As a television writing and production major, Chapman University student Sarah Wallace ’22 can spot a clichéd storyline a mile away.
Like this one, for example. Student drives with college friends to Montana to dig for dinosaur bones as part of a semester-end project. Exhausted, she collapses into her sleeping bag and dreams of finding a huge dinosaur fossil. Cut to the next day at the dig site. What does she find? A huge dinosaur fossil, of course. Enter excited paleontologists who remind the student that as the finder she gets to name the discovery. She proclaims it the “Dream Bone,” proving that – cue the happy music! – dreams can come true.
Fossils on the Syllabus
But here’s the twist. That series of events really happened to Wallace this summer as a participant in an ongoing dig overseen by Chapman Presidential Fellow Jack Horner, the renowned paleontologist who partially inspired the Alan Grant character in “Jurassic Park.” Wallace spotted a portion of a hip bone belonging to a duck-billed dinosaur that lived in North America about 78 million years ago.

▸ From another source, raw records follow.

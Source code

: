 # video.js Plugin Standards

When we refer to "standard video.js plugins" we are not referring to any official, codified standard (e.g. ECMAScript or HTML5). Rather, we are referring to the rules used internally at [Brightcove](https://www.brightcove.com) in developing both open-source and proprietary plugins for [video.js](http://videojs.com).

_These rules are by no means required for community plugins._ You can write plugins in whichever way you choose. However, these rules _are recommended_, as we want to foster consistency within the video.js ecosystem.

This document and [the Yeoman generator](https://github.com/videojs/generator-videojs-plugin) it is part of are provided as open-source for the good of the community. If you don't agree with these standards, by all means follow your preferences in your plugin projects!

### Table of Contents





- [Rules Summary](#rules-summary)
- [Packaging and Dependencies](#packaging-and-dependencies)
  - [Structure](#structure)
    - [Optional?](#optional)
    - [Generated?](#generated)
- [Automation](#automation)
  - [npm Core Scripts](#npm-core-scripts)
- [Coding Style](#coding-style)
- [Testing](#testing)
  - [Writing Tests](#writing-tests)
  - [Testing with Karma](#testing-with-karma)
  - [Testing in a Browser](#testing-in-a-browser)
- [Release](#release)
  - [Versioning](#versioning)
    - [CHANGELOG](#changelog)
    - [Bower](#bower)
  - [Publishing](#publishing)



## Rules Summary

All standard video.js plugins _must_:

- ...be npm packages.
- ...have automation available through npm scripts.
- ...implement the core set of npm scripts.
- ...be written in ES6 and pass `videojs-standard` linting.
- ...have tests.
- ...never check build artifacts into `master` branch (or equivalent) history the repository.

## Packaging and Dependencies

“I don’t think I realized how big a deal this was at first,” Wallace says.
Indeed, that three-foot bone, an ilium, to be precise, led the paleontologist team on site to uncover more fossils from the prehistoric animal, including a portion of its pelvis.

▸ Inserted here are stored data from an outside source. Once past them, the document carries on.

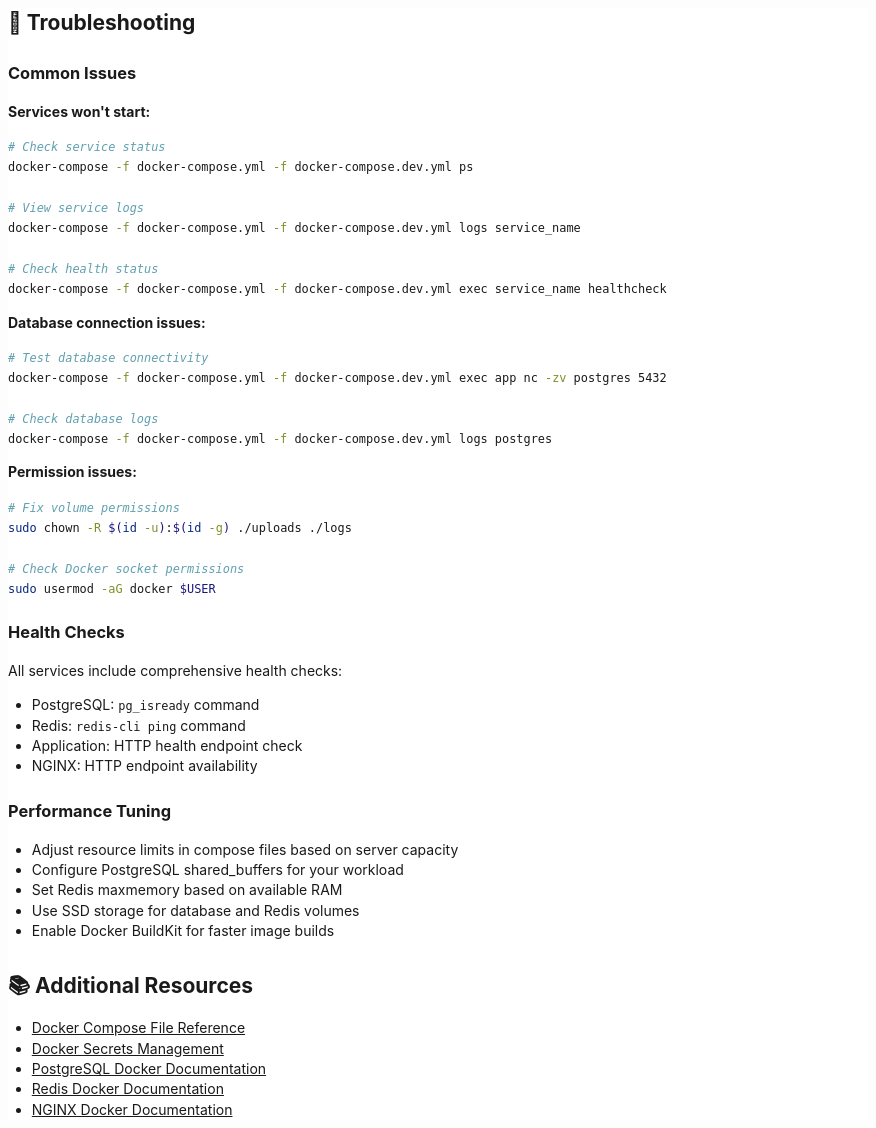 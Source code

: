 ## 🐛 Troubleshooting

### Common Issues

**Services won't start:**
```bash
# Check service status
docker-compose -f docker-compose.yml -f docker-compose.dev.yml ps

# View service logs
docker-compose -f docker-compose.yml -f docker-compose.dev.yml logs service_name

# Check health status
docker-compose -f docker-compose.yml -f docker-compose.dev.yml exec service_name healthcheck
```

**Database connection issues:**
```bash
# Test database connectivity
docker-compose -f docker-compose.yml -f docker-compose.dev.yml exec app nc -zv postgres 5432

# Check database logs
docker-compose -f docker-compose.yml -f docker-compose.dev.yml logs postgres
```

**Permission issues:**
```bash
# Fix volume permissions
sudo chown -R $(id -u):$(id -g) ./uploads ./logs

# Check Docker socket permissions
sudo usermod -aG docker $USER
```

### Health Checks
All services include comprehensive health checks:
- PostgreSQL: `pg_isready` command
- Redis: `redis-cli ping` command  
- Application: HTTP health endpoint check
- NGINX: HTTP endpoint availability

### Performance Tuning
- Adjust resource limits in compose files based on server capacity
- Configure PostgreSQL shared_buffers for your workload
- Set Redis maxmemory based on available RAM
- Use SSD storage for database and Redis volumes
- Enable Docker BuildKit for faster image builds

## 📚 Additional Resources

- [Docker Compose File Reference](https://docs.docker.com/compose/compose-file/)
- [Docker Secrets Management](https://docs.docker.com/engine/swarm/secrets/)
- [PostgreSQL Docker Documentation](https://hub.docker.com/_/postgres)
- [Redis Docker Documentation](https://hub.docker.com/_/redis)
- [NGINX Docker Documentation](https://hub.docker.com/_/nginx)
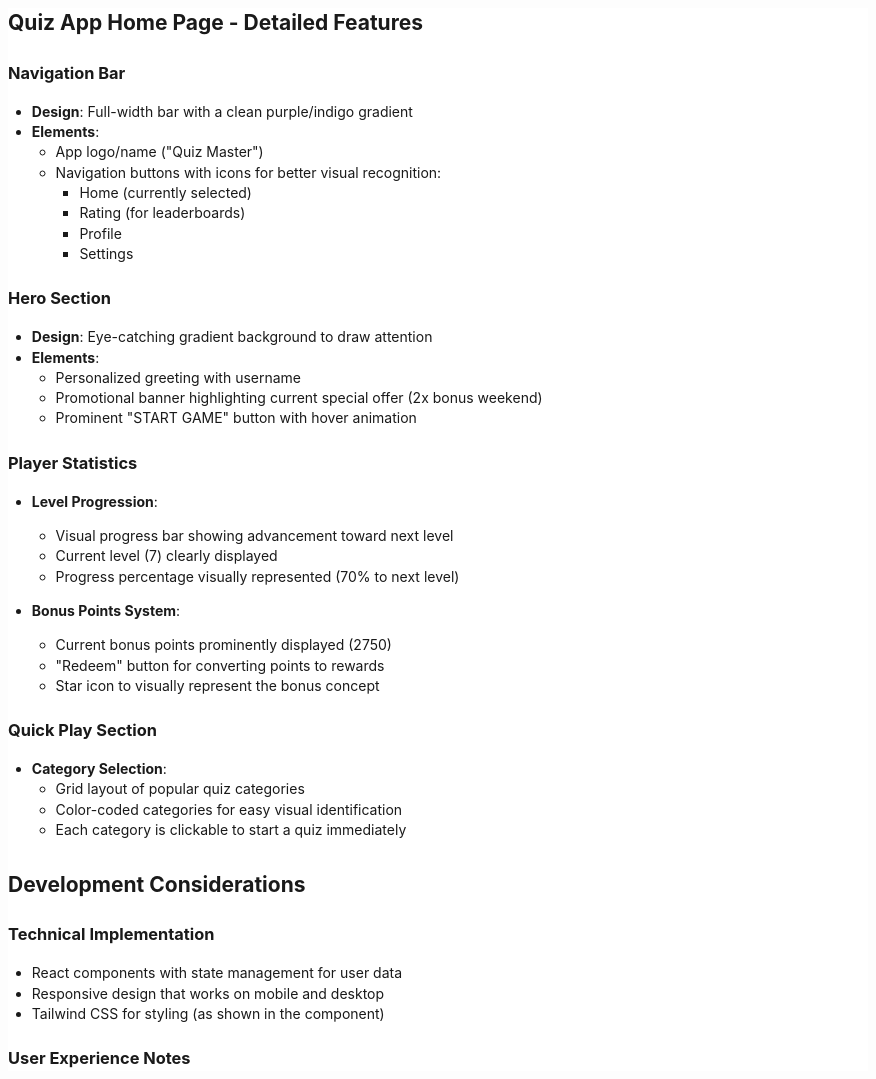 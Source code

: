 ## Quiz App Home Page - Detailed Features

### Navigation Bar

- **Design**: Full-width bar with a clean purple/indigo gradient
- **Elements**:
    - App logo/name ("Quiz Master")
    - Navigation buttons with icons for better visual recognition:
        - Home (currently selected)
        - Rating (for leaderboards)
        - Profile
        - Settings

### Hero Section

- **Design**: Eye-catching gradient background to draw attention
- **Elements**:
    - Personalized greeting with username
    - Promotional banner highlighting current special offer (2x bonus weekend)
    - Prominent "START GAME" button with hover animation

### Player Statistics

- **Level Progression**:
    
    - Visual progress bar showing advancement toward next level
    - Current level (7) clearly displayed
    - Progress percentage visually represented (70% to next level)
- **Bonus Points System**:
    
    - Current bonus points prominently displayed (2750)
    - "Redeem" button for converting points to rewards
    - Star icon to visually represent the bonus concept

### Quick Play Section

- **Category Selection**:
    - Grid layout of popular quiz categories
    - Color-coded categories for easy visual identification
    - Each category is clickable to start a quiz immediately

## Development Considerations

### Technical Implementation

- React components with state management for user data
- Responsive design that works on mobile and desktop
- Tailwind CSS for styling (as shown in the component)

### User Experience Notes
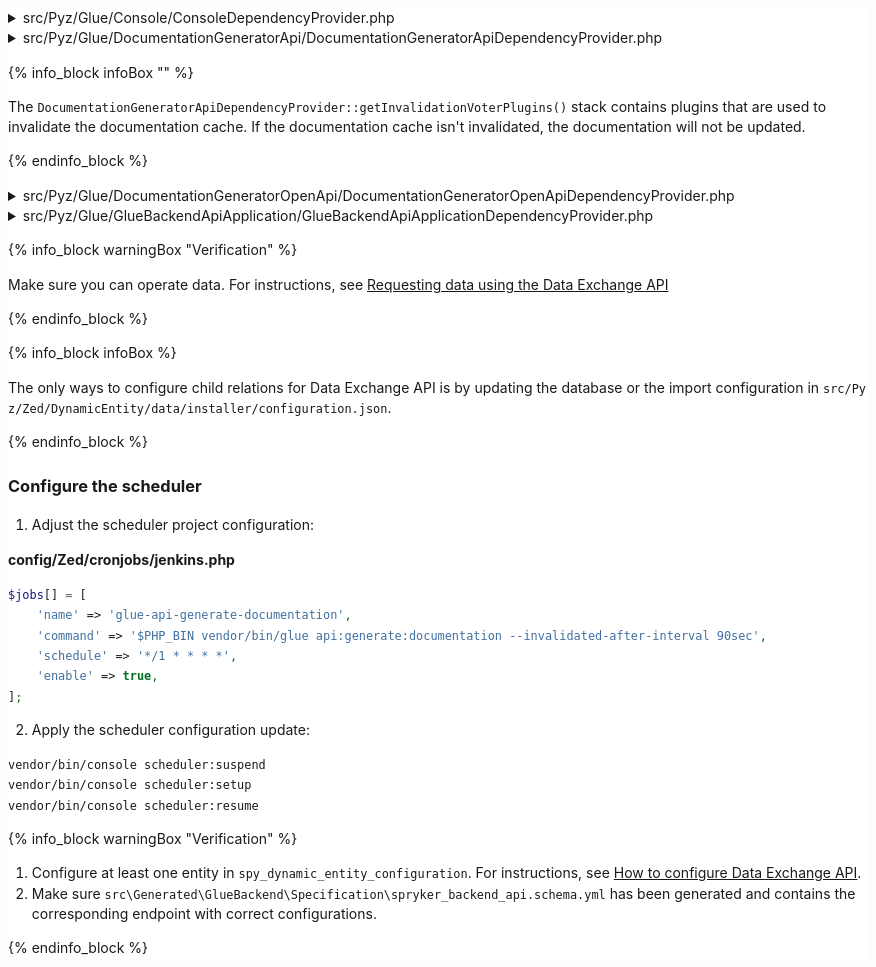 <details><summary>src/Pyz/Glue/Console/ConsoleDependencyProvider.php</summary></details>

<details><summary>src/Pyz/Glue/DocumentationGeneratorApi/DocumentationGeneratorApiDependencyProvider.php</summary></details>

{% info_block infoBox "" %}

The `DocumentationGeneratorApiDependencyProvider::getInvalidationVoterPlugins()` stack contains plugins that are used to invalidate the documentation cache.
If the documentation cache isn't invalidated, the documentation will not be updated.

{% endinfo_block %}

<details><summary>src/Pyz/Glue/DocumentationGeneratorOpenApi/DocumentationGeneratorOpenApiDependencyProvider.php</summary></details>

<details><summary>src/Pyz/Glue/GlueBackendApiApplication/GlueBackendApiApplicationDependencyProvider.php</summary></details>

{% info_block warningBox "Verification" %}

Make sure you can operate data. For instructions, see [Requesting data using the Data Exchange API](/docs/pbc/all/data-exchange/{{page.version}}/sending-requests-with-data-exchange-api.html)

{% endinfo_block %}

{% info_block infoBox %}

The only ways to configure child relations for Data Exchange API is by updating the database or the import configuration in `src/Pyz/Zed/DynamicEntity/data/installer/configuration.json`.

{% endinfo_block %}

### Configure the scheduler

1. Adjust the scheduler project configuration:

**config/Zed/cronjobs/jenkins.php**

```php
$jobs[] = [
    'name' => 'glue-api-generate-documentation',
    'command' => '$PHP_BIN vendor/bin/glue api:generate:documentation --invalidated-after-interval 90sec',
    'schedule' => '*/1 * * * *',
    'enable' => true,
];
```

2. Apply the scheduler configuration update:

```bash
vendor/bin/console scheduler:suspend
vendor/bin/console scheduler:setup
vendor/bin/console scheduler:resume
```

{% info_block warningBox "Verification" %}

1. Configure at least one entity in `spy_dynamic_entity_configuration`. For instructions, see [How to configure Data Exchange API](/docs/pbc/all/data-exchange/{{page.version}}/configure-data-exchange-api.html).
2. Make sure `src\Generated\GlueBackend\Specification\spryker_backend_api.schema.yml` has been generated and contains the corresponding endpoint with correct configurations.

{% endinfo_block %}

Finding a group of bones like that is important because it helps secure the kind of funding that supports a more extensive dig to excavate other fossils most likely embedded in the rock, Horner says.
“You get very excited when you find stuff like that,” the paleontologist says.
But how did a television writing and production major end up making such a significant contribution to the field of paleontology? It began when Wallace heard about the University Honors Program course “Dinosaurs in Science and Media” taught by Horner. Inspired, she applied to the program.
‘I Learned Much More Out There’
The course offered much more, however. Horner’s curriculum immersed the students in the science and myth of dinosaurs, a world often dominated by the dino celebrities – T-rex and the like.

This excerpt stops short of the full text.